Les autorités angolaises s’apprêtent à juger deux ressortissants russes accusés d’avoir mené une opération d’influence clandestine visant à déstabiliser le pays avant l’élection présidentielle de l’année prochaine.
Selon des informations consultées ici mardi, le consultant politique russe Igor Ratchin et le traducteur Lev Lakshtanov, arrêtés en août 2025, sont inculpés de 11 chefs d’accusation, dont terrorisme, espionnage et trafic d’influence.
L’accusation soutient que les deux hommes ont œuvré pour infléchir le cours politique de l’Angola avant le scrutin présidentiel prévu en 2027. Leurs avocats nient les accusations, affirmant que le dossier manque de « faits concrets et objectifs ».
L’accusation soutient que les deux hommes ont agi pour le compte d’Africa Politology, un réseau qui aurait émergé du groupe Wagner après la mort de son fondateur, Evgueni Prigojine, en 2023 dans un accident d’avion en Russie après une tournée en Afrique.
Des agents politiques liés à Wagner sont actifs en Afrique depuis des années, mais l’Angola – un État riche en pétrole longtemps courtisé par Moscou – n’avait jusqu’à présent pas été une cible prioritaire.

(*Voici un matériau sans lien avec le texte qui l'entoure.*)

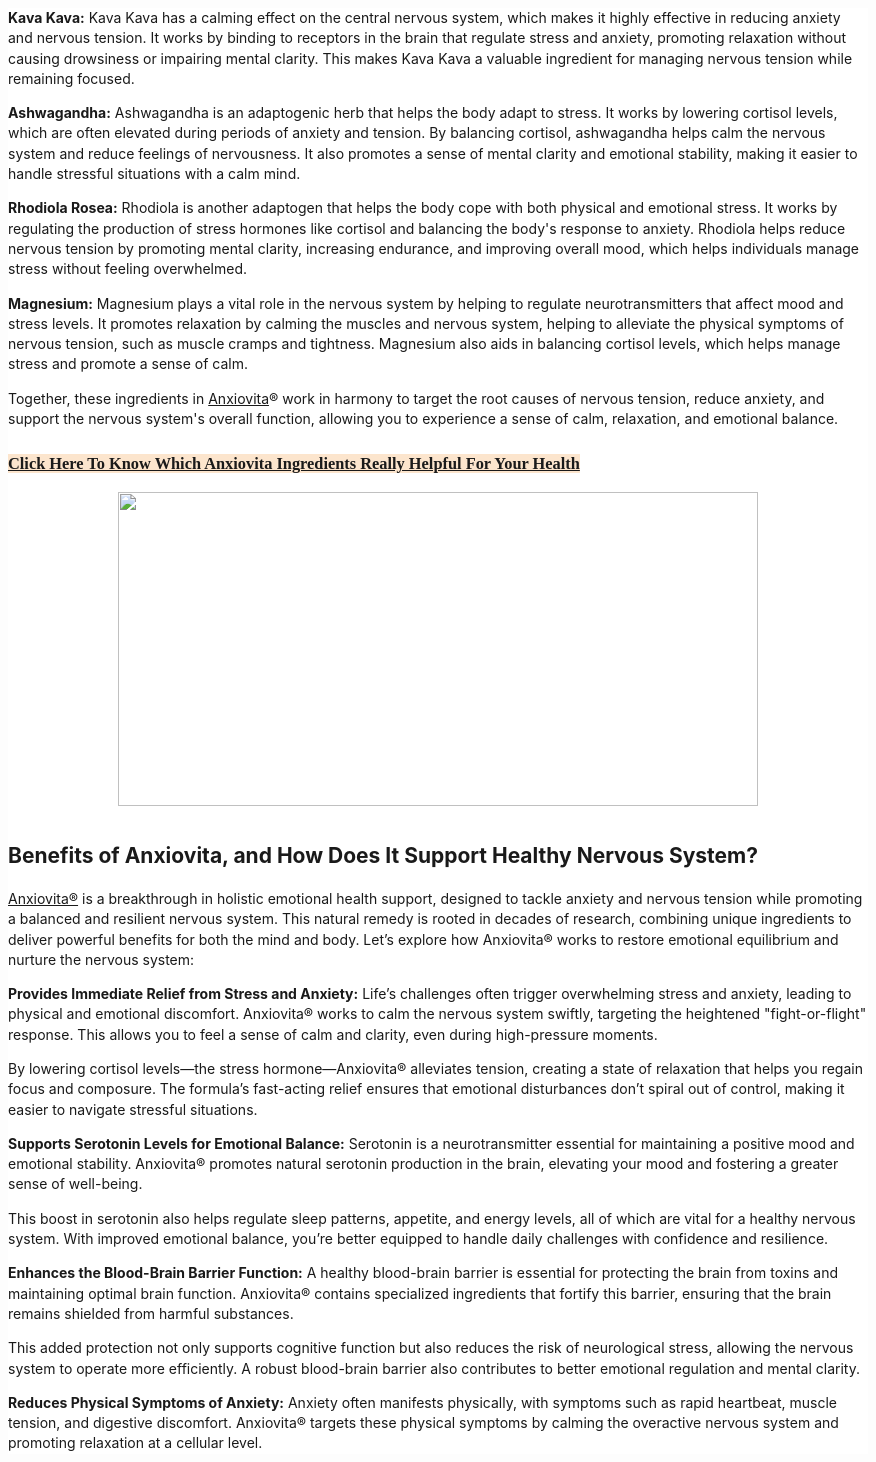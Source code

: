 <p><strong>Kava Kava:</strong> Kava Kava has a calming effect on the central nervous system, which makes it highly effective in reducing anxiety and nervous tension. It works by binding to receptors in the brain that regulate stress and anxiety, promoting relaxation without causing drowsiness or impairing mental clarity. This makes Kava Kava a valuable ingredient for managing nervous tension while remaining focused.</p>
<p><strong>Ashwagandha:</strong> Ashwagandha is an adaptogenic herb that helps the body adapt to stress. It works by lowering cortisol levels, which are often elevated during periods of anxiety and tension. By balancing cortisol, ashwagandha helps calm the nervous system and reduce feelings of nervousness. It also promotes a sense of mental clarity and emotional stability, making it easier to handle stressful situations with a calm mind.</p>
<p><strong>Rhodiola Rosea:</strong> Rhodiola is another adaptogen that helps the body cope with both physical and emotional stress. It works by regulating the production of stress hormones like cortisol and balancing the body's response to anxiety. Rhodiola helps reduce nervous tension by promoting mental clarity, increasing endurance, and improving overall mood, which helps individuals manage stress without feeling overwhelmed.</p>
<p><strong>Magnesium:</strong> Magnesium plays a vital role in the nervous system by helping to regulate neurotransmitters that affect mood and stress levels. It promotes relaxation by calming the muscles and nervous system, helping to alleviate the physical symptoms of nervous tension, such as muscle cramps and tightness. Magnesium also aids in balancing cortisol levels, which helps manage stress and promote a sense of calm.</p>
<p>Together, these ingredients in <a href="https://www.provenexpert.com/anxiovita-anxiovita/">Anxiovita</a>&reg; work in harmony to target the root causes of nervous tension, reduce anxiety, and support the nervous system's overall function, allowing you to experience a sense of calm, relaxation, and emotional balance.</p>
<h3 style="text-align: left;"><strong style="background-color: #fce5cd; color: #274e13; font-family: georgia;"><a href="https://www.healthsupplement24x7.com/get-anxiovita">Click Here To Know Which Anxiovita Ingredients Really Helpful For Your Health</a></strong></h3>
<div class="separator" style="clear: both; text-align: center;"><a style="margin-left: 1em; margin-right: 1em;" href="https://www.healthsupplement24x7.com/get-anxiovita"><img src="https://blogger.googleusercontent.com/img/b/R29vZ2xl/AVvXsEhl4GRURo8Mii5TJIo0aba6hrdfKu7aRJ-JQHAyScabrbLaumdhP-iU4RnJF4knyzTU_FfkPUB5jSN_46ogvUs8VYBq-Zx9Ni7AgSuxj7__WDFnCWeWhGs3zR_I4FTDbZSD6X450toZI1NQT6MBYRmYfGNXJsEZyKeFTMlP_ksUXAHjTnm7uiHtJPQfRjni/w640-h314/Anxiovita%203.jpg" alt="" width="640" height="314" border="0" data-original-height="785" data-original-width="1600" /></a></div>
<h2 style="text-align: left;"><strong>Benefits of Anxiovita, and How Does It Support Healthy Nervous System?</strong></h2>
<p><a href="https://colab.research.google.com/drive/13ClcfKMvOQRJbwsbVWQIvjaEvzoytI6D?usp=sharing">Anxiovita&reg;</a> is a breakthrough in holistic emotional health support, designed to tackle anxiety and nervous tension while promoting a balanced and resilient nervous system. This natural remedy is rooted in decades of research, combining unique ingredients to deliver powerful benefits for both the mind and body. Let&rsquo;s explore how Anxiovita&reg; works to restore emotional equilibrium and nurture the nervous system:</p>
<p><strong>Provides Immediate Relief from Stress and Anxiety:</strong> Life&rsquo;s challenges often trigger overwhelming stress and anxiety, leading to physical and emotional discomfort. Anxiovita&reg; works to calm the nervous system swiftly, targeting the heightened "fight-or-flight" response. This allows you to feel a sense of calm and clarity, even during high-pressure moments.</p>
<p>By lowering cortisol levels&mdash;the stress hormone&mdash;Anxiovita&reg; alleviates tension, creating a state of relaxation that helps you regain focus and composure. The formula&rsquo;s fast-acting relief ensures that emotional disturbances don&rsquo;t spiral out of control, making it easier to navigate stressful situations.</p>
<p><strong>Supports Serotonin Levels for Emotional Balance:</strong> Serotonin is a neurotransmitter essential for maintaining a positive mood and emotional stability. Anxiovita&reg; promotes natural serotonin production in the brain, elevating your mood and fostering a greater sense of well-being.</p>
<p>This boost in serotonin also helps regulate sleep patterns, appetite, and energy levels, all of which are vital for a healthy nervous system. With improved emotional balance, you&rsquo;re better equipped to handle daily challenges with confidence and resilience.</p>
<p><strong>Enhances the Blood-Brain Barrier Function:</strong> A healthy blood-brain barrier is essential for protecting the brain from toxins and maintaining optimal brain function. Anxiovita&reg; contains specialized ingredients that fortify this barrier, ensuring that the brain remains shielded from harmful substances.</p>
<p>This added protection not only supports cognitive function but also reduces the risk of neurological stress, allowing the nervous system to operate more efficiently. A robust blood-brain barrier also contributes to better emotional regulation and mental clarity.</p>
<p><strong>Reduces Physical Symptoms of Anxiety:</strong> Anxiety often manifests physically, with symptoms such as rapid heartbeat, muscle tension, and digestive discomfort. Anxiovita&reg; targets these physical symptoms by calming the overactive nervous system and promoting relaxation at a cellular level.</p>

Deux Angolais – le journaliste sportif Amor Carlos Tomé et le militant politique Francisco Oliveira – seront également jugés.
L’accusation soutient qu’ils ont été recrutés pour diffuser de la propagande, recueillir des renseignements politiques et mettre en relation des Russes avec des personnalités influentes. Leurs avocats affirment que ces accusations sont sans fondement.
D’après l’acte d’accusation, le premier groupe d’agents russes est arrivé à Luanda en 2024 sous prétexte d’ouvrir un centre culturel.
L’accusation affirme qu’entre 2024 et 2025, les prévenus ont versé plus de 24 000 dollars à des journalistes et à des commentateurs pour diffuser de la désinformation visant à « provoquer un changement politique ».
Parmi les exemples cités figurent des publications sur une page Facebook imitant le site d’information Angola 24 Horas, avertissant que l’Angola risquait d’être entraîné dans la guerre en Ukraine, ainsi que des articles critiquant le projet ferroviaire du corridor de Lobito, soutenu par les États-Unis.
Un article se demandait si l’Angola n’avait pas « signé un pacte avec le diable » en rejoignant cette initiative.